====== MATERIAL FOR THE TASK ======

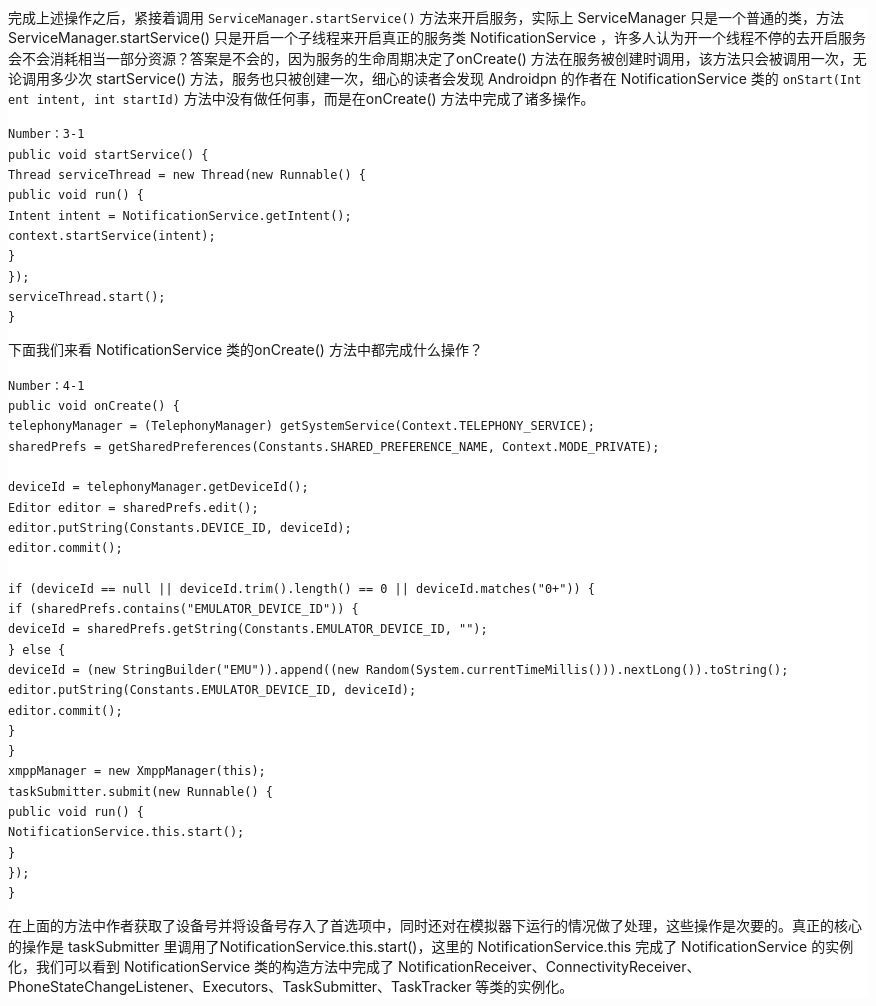 完成上述操作之后，紧接着调用 `ServiceManager.startService()` 方法来开启服务，实际上 ServiceManager 只是一个普通的类，方法 ServiceManager.startService() 只是开启一个子线程来开启真正的服务类 NotificationService ，许多人认为开一个线程不停的去开启服务会不会消耗相当一部分资源？答案是不会的，因为服务的生命周期决定了onCreate() 方法在服务被创建时调用，该方法只会被调用一次，无论调用多少次 startService() 方法，服务也只被创建一次，细心的读者会发现 Androidpn 的作者在 NotificationService 类的 `onStart(Intent intent, int startId)` 方法中没有做任何事，而是在onCreate() 方法中完成了诸多操作。



    Number：3-1
    public void startService() {
    Thread serviceThread = new Thread(new Runnable() {
    public void run() {
    Intent intent = NotificationService.getIntent();
    context.startService(intent);
    }
    });
    serviceThread.start();
    }


下面我们来看 NotificationService 类的onCreate() 方法中都完成什么操作？



    Number：4-1
    public void onCreate() {
    telephonyManager = (TelephonyManager) getSystemService(Context.TELEPHONY_SERVICE);
    sharedPrefs = getSharedPreferences(Constants.SHARED_PREFERENCE_NAME, Context.MODE_PRIVATE);
    
    deviceId = telephonyManager.getDeviceId();
    Editor editor = sharedPrefs.edit();
    editor.putString(Constants.DEVICE_ID, deviceId);
    editor.commit();
    
    if (deviceId == null || deviceId.trim().length() == 0 || deviceId.matches("0+")) {
    if (sharedPrefs.contains("EMULATOR_DEVICE_ID")) {
    deviceId = sharedPrefs.getString(Constants.EMULATOR_DEVICE_ID, "");
    } else {
    deviceId = (new StringBuilder("EMU")).append((new Random(System.currentTimeMillis())).nextLong()).toString();
    editor.putString(Constants.EMULATOR_DEVICE_ID, deviceId);
    editor.commit();
    }
    }
    xmppManager = new XmppManager(this);
    taskSubmitter.submit(new Runnable() {
    public void run() {
    NotificationService.this.start();
    }
    });
    }


在上面的方法中作者获取了设备号并将设备号存入了首选项中，同时还对在模拟器下运行的情况做了处理，这些操作是次要的。真正的核心的操作是 taskSubmitter 里调用了NotificationService.this.start()，这里的 NotificationService.this 完成了 NotificationService 的实例化，我们可以看到 NotificationService 类的构造方法中完成了 NotificationReceiver、ConnectivityReceiver、PhoneStateChangeListener、Executors、TaskSubmitter、TaskTracker 等类的实例化。
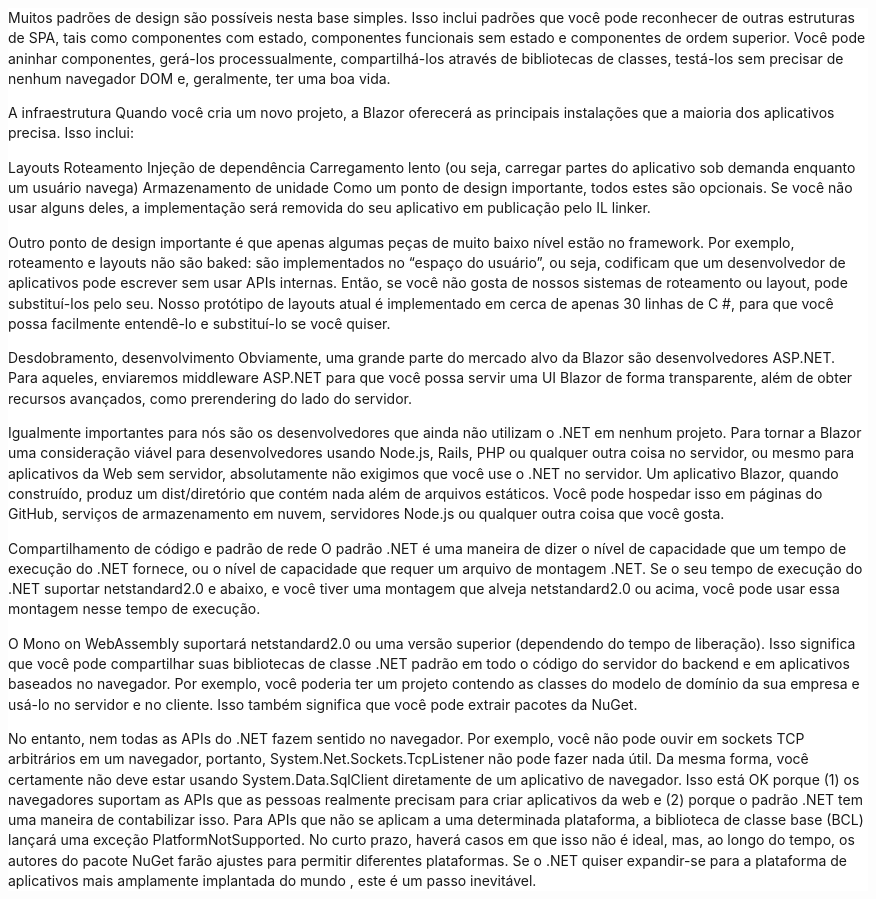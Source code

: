 

Muitos padrões de design são possíveis nesta base simples. Isso inclui padrões que você pode reconhecer de outras estruturas de SPA, tais como componentes com estado, componentes funcionais sem estado e componentes de ordem superior. Você pode aninhar componentes, gerá-los processualmente, compartilhá-los através de bibliotecas de classes, testá-los sem precisar de nenhum navegador DOM e, geralmente, ter uma boa vida.

A infraestrutura
Quando você cria um novo projeto, a Blazor oferecerá as principais instalações que a maioria dos aplicativos precisa. Isso inclui:

Layouts
Roteamento
Injeção de dependência
Carregamento lento (ou seja, carregar partes do aplicativo sob demanda enquanto um usuário navega)
Armazenamento de unidade
Como um ponto de design importante, todos estes são opcionais. Se você não usar alguns deles, a implementação será removida do seu aplicativo em publicação pelo IL linker.

Outro ponto de design importante é que apenas algumas peças de muito baixo nível estão no framework. Por exemplo, roteamento e layouts não são baked: são implementados no “espaço do usuário”, ou seja, codificam que um desenvolvedor de aplicativos pode escrever sem usar APIs internas. Então, se você não gosta de nossos sistemas de roteamento ou layout, pode substituí-los pelo seu. Nosso protótipo de layouts atual é implementado em cerca de apenas 30 linhas de C #, para que você possa facilmente entendê-lo e substituí-lo se você quiser.

Desdobramento, desenvolvimento
Obviamente, uma grande parte do mercado alvo da Blazor são desenvolvedores ASP.NET. Para aqueles, enviaremos middleware ASP.NET para que você possa servir uma UI Blazor de forma transparente, além de obter recursos avançados, como prerendering do lado do servidor.

Igualmente importantes para nós são os desenvolvedores que ainda não utilizam o .NET em nenhum projeto. Para tornar a Blazor uma consideração viável para desenvolvedores usando Node.js, Rails, PHP ou qualquer outra coisa no servidor, ou mesmo para aplicativos da Web sem servidor, absolutamente não exigimos que você use o .NET no servidor. Um aplicativo Blazor, quando construído, produz um dist/diretório que contém nada além de arquivos estáticos. Você pode hospedar isso em páginas do GitHub, serviços de armazenamento em nuvem, servidores Node.js ou qualquer outra coisa que você gosta.

Compartilhamento de código e padrão de rede
O padrão .NET é uma maneira de dizer o nível de capacidade que um tempo de execução do .NET fornece, ou o nível de capacidade que requer um arquivo de montagem .NET. Se o seu tempo de execução do .NET suportar netstandard2.0 e abaixo, e você tiver uma montagem que alveja netstandard2.0 ou acima, você pode usar essa montagem nesse tempo de execução.

O Mono on WebAssembly suportará netstandard2.0 ou uma versão superior (dependendo do tempo de liberação). Isso significa que você pode compartilhar suas bibliotecas de classe .NET padrão em todo o código do servidor do backend e em aplicativos baseados no navegador. Por exemplo, você poderia ter um projeto contendo as classes do modelo de domínio da sua empresa e usá-lo no servidor e no cliente. Isso também significa que você pode extrair pacotes da NuGet.

No entanto, nem todas as APIs do .NET fazem sentido no navegador. Por exemplo, você não pode ouvir em sockets TCP arbitrários em um navegador, portanto, System.Net.Sockets.TcpListener não pode fazer nada útil. Da mesma forma, você certamente não deve estar usando System.Data.SqlClient diretamente de um aplicativo de navegador. Isso está OK porque (1) os navegadores suportam as APIs que as pessoas realmente precisam para criar aplicativos da web e (2) porque o padrão .NET tem uma maneira de contabilizar isso. Para APIs que não se aplicam a uma determinada plataforma, a biblioteca de classe base (BCL) lançará uma exceção PlatformNotSupported. No curto prazo, haverá casos em que isso não é ideal, mas, ao longo do tempo, os autores do pacote NuGet farão ajustes para permitir diferentes plataformas. Se o .NET quiser expandir-se para a plataforma de aplicativos mais amplamente implantada do mundo , este é um passo inevitável.
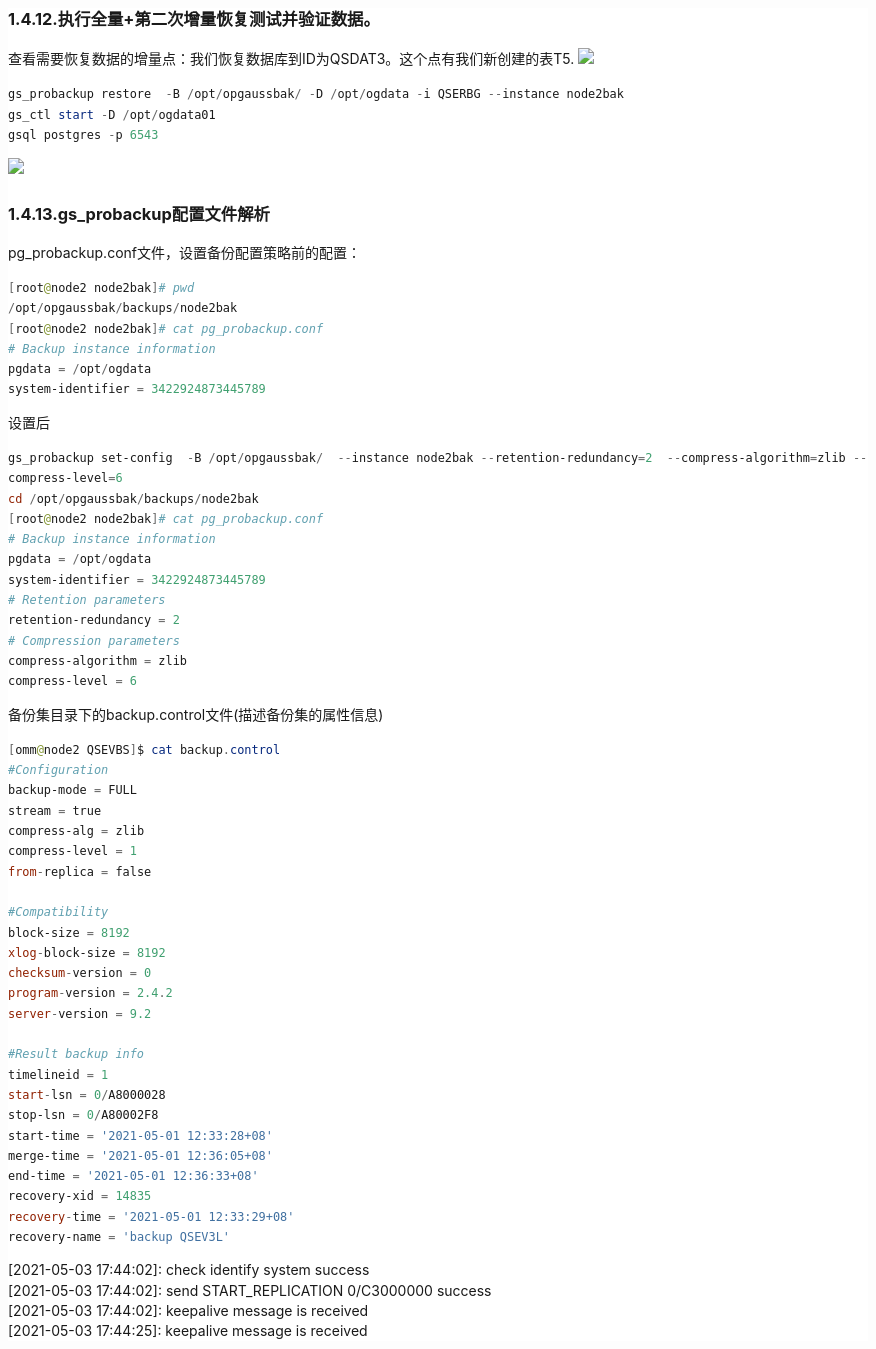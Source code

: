 
### 1.4.12.执行全量+第二次增量恢复测试并验证数据。
查看需要恢复数据的增量点：我们恢复数据库到ID为QSDAT3。这个点有我们新创建的表T5.
![](https://img-blog.csdnimg.cn/img_convert/5c5d0da9ba07ff1ac7f35ec9f3b6bd85.png)
```powershell
gs_probackup restore  -B /opt/opgaussbak/ -D /opt/ogdata -i QSERBG --instance node2bak  
gs_ctl start -D /opt/ogdata01
gsql postgres -p 6543
```
![](https://img-blog.csdnimg.cn/img_convert/d448648d2a1ce38dc84db1aae8f49b79.png)
### 1.4.13.gs_probackup配置文件解析
pg_probackup.conf文件，设置备份配置策略前的配置：

```powershell
[root@node2 node2bak]# pwd
/opt/opgaussbak/backups/node2bak
[root@node2 node2bak]# cat pg_probackup.conf 
# Backup instance information
pgdata = /opt/ogdata
system-identifier = 3422924873445789
```
设置后
```powershell
gs_probackup set-config  -B /opt/opgaussbak/  --instance node2bak --retention-redundancy=2  --compress-algorithm=zlib --compress-level=6
cd /opt/opgaussbak/backups/node2bak
[root@node2 node2bak]# cat pg_probackup.conf 
# Backup instance information
pgdata = /opt/ogdata
system-identifier = 3422924873445789
# Retention parameters
retention-redundancy = 2
# Compression parameters
compress-algorithm = zlib
compress-level = 6
```
备份集目录下的backup.control文件(描述备份集的属性信息)
```powershell
[omm@node2 QSEVBS]$ cat backup.control
#Configuration
backup-mode = FULL
stream = true
compress-alg = zlib
compress-level = 1
from-replica = false

#Compatibility
block-size = 8192
xlog-block-size = 8192
checksum-version = 0
program-version = 2.4.2
server-version = 9.2

#Result backup info
timelineid = 1
start-lsn = 0/A8000028
stop-lsn = 0/A80002F8
start-time = '2021-05-01 12:33:28+08'
merge-time = '2021-05-01 12:36:05+08'
end-time = '2021-05-01 12:36:33+08'
recovery-xid = 14835
recovery-time = '2021-05-01 12:33:29+08'
recovery-name = 'backup QSEV3L'
```

[2021-05-03 17:44:02]: check identify system success                                                
[2021-05-03 17:44:02]: send START_REPLICATION 0/C3000000 success                                    
[2021-05-03 17:44:02]: keepalive message is received    
[2021-05-03 17:44:25]: keepalive message is received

======

| TASK DETAILS |
The reply should consist of one number: how many lines of the material contain the word "redundancy".

| ANSWER TO THE PROBLEM |
2